I look out through the triptych door. The Tucunaré fish is being served. Zequinha’s family is chatting: the project might be able to use its sway. Guarantee the community work in the aluminium plant next year. ‘D’you want some fish, Dan?’, Zequinha asks.

Through the project, we’d slowly come to recognise and trace agrado in the performance of everyday life. In every undecolonized ‘choice’ and performance. We’d tried to replace it with ‘Bem Viver’, the vision of ‘good living’, reciprocal care in harmony with others and with all beings, in our everyday lives, and even made it the focus of our 2017 forum.

I make notes in my little book. It’s not just food on the table at the end of the day. Nor the memory of hunger. It’s something reason can’t access. That’s our next decade.
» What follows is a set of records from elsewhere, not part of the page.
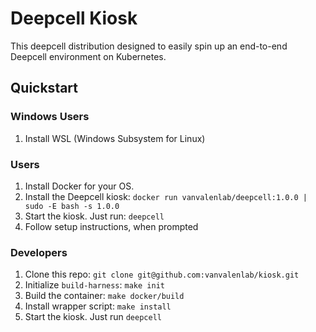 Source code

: # Deepcell Kiosk

This deepcell distribution designed to easily spin up an end-to-end Deepcell environment on Kubernetes.

## Quickstart

### Windows Users

1. Install WSL (Windows Subsystem for Linux)

### Users

1. Install Docker for your OS. 
2. Install the Deepcell kiosk: `docker run vanvalenlab/deepcell:1.0.0 | sudo -E bash -s 1.0.0`
3. Start the kiosk. Just run: `deepcell`
4. Follow setup instructions, when prompted

### Developers

1. Clone this repo: `git clone git@github.com:vanvalenlab/kiosk.git`
2. Initialize `build-harness`: `make init`
3. Build the container: `make docker/build`
4. Install wrapper script: `make install`
5. Start the kiosk. Just run `deepcell`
All photos © Rios de Encontro, 2023.

References

References
1 Literally ‘Dry Hair’, the founding afro-indigenous neighbourhood of Marabá City, Para state.
2 Formation, the forming of the full human being, term used in Latin-American popular education movements inspired by Paulo Freire, as opposed to the English concept of training, as in technical competencies.
3 Our university embraces the 380 families of Cabelo Seco, who produce and exchange knowledge in the windows, doorways, kitchens and front rooms, as well as on the board-walk, rivers, streets and squares of the community. Self-defined in 2012, it is recognised today by Unicef, Unesco and the Ministry of Culture in Brazil.
4 The popular Amazonian plant, known for its anaesthetising and aphrodisiac qualities.
5 Traditional music from Guine Bissau. See album ‘Acoustic Africa’ in the Putumayo series.
6 Vale S.A, once the Sweet River Valley Company on the Doce River, Minas Gerais, now a Brazilian multinational corporation engaged in metals and mining and one of the largest logistics operators in Brazil. Vale is the largest producer of iron ore and nickel in the world. It also produces manganese, ferroalloys, copper, bauxite, potash, kaolin, and cobalt, currently operating nine hydroelectricity plants, and a large network of railroads, ships, and ports used to transport its products. The company has had two catastrophic tailings dam failures in Brazil: Mariana, in 2015, and Brumadinho, in 2019. Vale is considered the most valuable company in Latin America, with an estimated market value of US$ 111 billion in 2021.

Amazon Diary

Dan Baron Cohen Amazon Diary

Dan Baron is a performance educator, living in the Amazonian afro-indigenous community of Cabelo Seco, Pará. After doctoral research into ‘theatre as education’ at Oxford University, Dan began his ‘transformance’ project in Manchester, moving to Derry in 1988, to the Rhondda in 1994. and, in 1998, to Brazil. Collaborations with at-risk landless, indigenous, trade union and school communities, generated collective performances, murals, sculptures, and in 2008, the Amazonian Rivers of Meeting project. In 2012, Dan co-founded its Community University of the Rivers with the AfroRaiz Collective. As Chair of the World Alliance for Arts Education (2006-10), and member of the World Social Forum international council, Dan advocated arts education for sustainable futures. Dan publications include ‘Theatre of Self-Determination’ (Derry, 2001), ‘Cultural Literacy’ (São Paulo, 2004), ‘Harvest in Times of Drought’ (Marabá, 2011), and numerous essays.